— Exercise details —
Look for the line containing "corresponde al rayo" in the entries below, then print that line and all that follow it exactly.

>>>

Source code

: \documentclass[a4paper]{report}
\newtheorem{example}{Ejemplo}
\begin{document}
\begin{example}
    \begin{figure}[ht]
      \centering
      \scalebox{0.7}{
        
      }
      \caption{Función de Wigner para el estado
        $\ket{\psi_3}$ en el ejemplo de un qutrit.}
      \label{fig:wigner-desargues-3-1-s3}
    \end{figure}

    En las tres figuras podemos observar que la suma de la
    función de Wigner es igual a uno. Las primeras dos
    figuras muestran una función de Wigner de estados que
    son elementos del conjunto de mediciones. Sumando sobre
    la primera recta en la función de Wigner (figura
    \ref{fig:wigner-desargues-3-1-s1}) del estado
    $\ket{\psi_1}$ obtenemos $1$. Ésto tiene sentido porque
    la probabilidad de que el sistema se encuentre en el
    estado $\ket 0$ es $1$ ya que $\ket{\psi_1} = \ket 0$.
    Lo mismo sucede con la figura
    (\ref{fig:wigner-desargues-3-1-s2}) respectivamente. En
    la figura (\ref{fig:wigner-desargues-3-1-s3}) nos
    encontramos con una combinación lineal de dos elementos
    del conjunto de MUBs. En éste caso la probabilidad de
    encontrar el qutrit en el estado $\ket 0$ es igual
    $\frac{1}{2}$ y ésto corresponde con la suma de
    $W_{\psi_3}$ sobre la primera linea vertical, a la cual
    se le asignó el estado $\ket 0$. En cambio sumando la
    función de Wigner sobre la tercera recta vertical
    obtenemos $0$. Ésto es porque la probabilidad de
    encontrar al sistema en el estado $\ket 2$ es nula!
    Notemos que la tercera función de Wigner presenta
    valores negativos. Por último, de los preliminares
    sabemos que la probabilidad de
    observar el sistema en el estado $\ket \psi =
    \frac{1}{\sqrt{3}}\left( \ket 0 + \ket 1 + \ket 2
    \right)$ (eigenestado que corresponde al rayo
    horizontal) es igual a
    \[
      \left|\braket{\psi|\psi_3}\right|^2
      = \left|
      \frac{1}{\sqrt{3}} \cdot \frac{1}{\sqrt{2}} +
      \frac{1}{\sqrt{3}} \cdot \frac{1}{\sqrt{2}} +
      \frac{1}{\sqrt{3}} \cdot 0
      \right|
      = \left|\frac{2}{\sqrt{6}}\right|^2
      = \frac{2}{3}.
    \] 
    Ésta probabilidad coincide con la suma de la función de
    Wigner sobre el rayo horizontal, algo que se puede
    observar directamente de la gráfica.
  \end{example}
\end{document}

<<<

— Answer space —
    \right)$ (eigenestado que corresponde al rayo
    horizontal) es igual a
    \[
      \left|\braket{\psi|\psi_3}\right|^2
      = \left|
      \frac{1}{\sqrt{3}} \cdot \frac{1}{\sqrt{2}} +
      \frac{1}{\sqrt{3}} \cdot \frac{1}{\sqrt{2}} +
      \frac{1}{\sqrt{3}} \cdot 0
      \right|
      = \left|\frac{2}{\sqrt{6}}\right|^2
      = \frac{2}{3}.
    \] 
    Ésta probabilidad coincide con la suma de la función de
    Wigner sobre el rayo horizontal, algo que se puede
    observar directamente de la gráfica.
  \end{example}
\end{document}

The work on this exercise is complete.